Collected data
»»

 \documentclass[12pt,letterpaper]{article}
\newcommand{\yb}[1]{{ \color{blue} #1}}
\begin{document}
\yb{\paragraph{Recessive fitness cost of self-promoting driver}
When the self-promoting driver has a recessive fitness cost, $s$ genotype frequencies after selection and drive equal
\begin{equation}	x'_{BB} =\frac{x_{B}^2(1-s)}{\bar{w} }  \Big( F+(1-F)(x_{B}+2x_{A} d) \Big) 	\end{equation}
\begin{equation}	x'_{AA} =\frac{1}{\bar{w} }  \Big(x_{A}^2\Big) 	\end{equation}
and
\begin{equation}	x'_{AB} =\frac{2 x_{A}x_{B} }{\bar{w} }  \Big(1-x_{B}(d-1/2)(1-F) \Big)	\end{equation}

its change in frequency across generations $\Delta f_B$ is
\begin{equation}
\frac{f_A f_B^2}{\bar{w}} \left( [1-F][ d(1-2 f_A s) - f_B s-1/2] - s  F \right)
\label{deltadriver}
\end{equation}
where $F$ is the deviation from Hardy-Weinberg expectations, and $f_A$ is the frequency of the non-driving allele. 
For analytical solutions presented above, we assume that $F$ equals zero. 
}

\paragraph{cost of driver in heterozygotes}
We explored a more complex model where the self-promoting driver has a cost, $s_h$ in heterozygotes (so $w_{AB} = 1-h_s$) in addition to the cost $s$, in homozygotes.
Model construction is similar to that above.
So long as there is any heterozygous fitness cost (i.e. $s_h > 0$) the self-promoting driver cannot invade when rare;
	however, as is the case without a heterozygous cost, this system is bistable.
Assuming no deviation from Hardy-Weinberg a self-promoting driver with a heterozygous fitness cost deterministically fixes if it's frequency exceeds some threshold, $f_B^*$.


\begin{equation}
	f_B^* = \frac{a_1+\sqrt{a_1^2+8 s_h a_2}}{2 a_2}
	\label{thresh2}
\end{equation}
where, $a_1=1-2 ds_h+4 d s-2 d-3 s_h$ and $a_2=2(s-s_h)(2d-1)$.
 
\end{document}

««

What to produce
From the first line of the entries above to the line with "Model construction is similar to that above.", please return every line exactly, keeping both ends.

Solution to the problem
 \documentclass[12pt,letterpaper]{article}
\newcommand{\yb}[1]{{ \color{blue} #1}}
\begin{document}
\yb{\paragraph{Recessive fitness cost of self-promoting driver}
When the self-promoting driver has a recessive fitness cost, $s$ genotype frequencies after selection and drive equal
\begin{equation}	x'_{BB} =\frac{x_{B}^2(1-s)}{\bar{w} }  \Big( F+(1-F)(x_{B}+2x_{A} d) \Big) 	\end{equation}
\begin{equation}	x'_{AA} =\frac{1}{\bar{w} }  \Big(x_{A}^2\Big) 	\end{equation}
and
\begin{equation}	x'_{AB} =\frac{2 x_{A}x_{B} }{\bar{w} }  \Big(1-x_{B}(d-1/2)(1-F) \Big)	\end{equation}

its change in frequency across generations $\Delta f_B$ is
\begin{equation}
\frac{f_A f_B^2}{\bar{w}} \left( [1-F][ d(1-2 f_A s) - f_B s-1/2] - s  F \right)
\label{deltadriver}
\end{equation}
where $F$ is the deviation from Hardy-Weinberg expectations, and $f_A$ is the frequency of the non-driving allele. 
For analytical solutions presented above, we assume that $F$ equals zero. 
}

\paragraph{cost of driver in heterozygotes}
We explored a more complex model where the self-promoting driver has a cost, $s_h$ in heterozygotes (so $w_{AB} = 1-h_s$) in addition to the cost $s$, in homozygotes.
Model construction is similar to that above.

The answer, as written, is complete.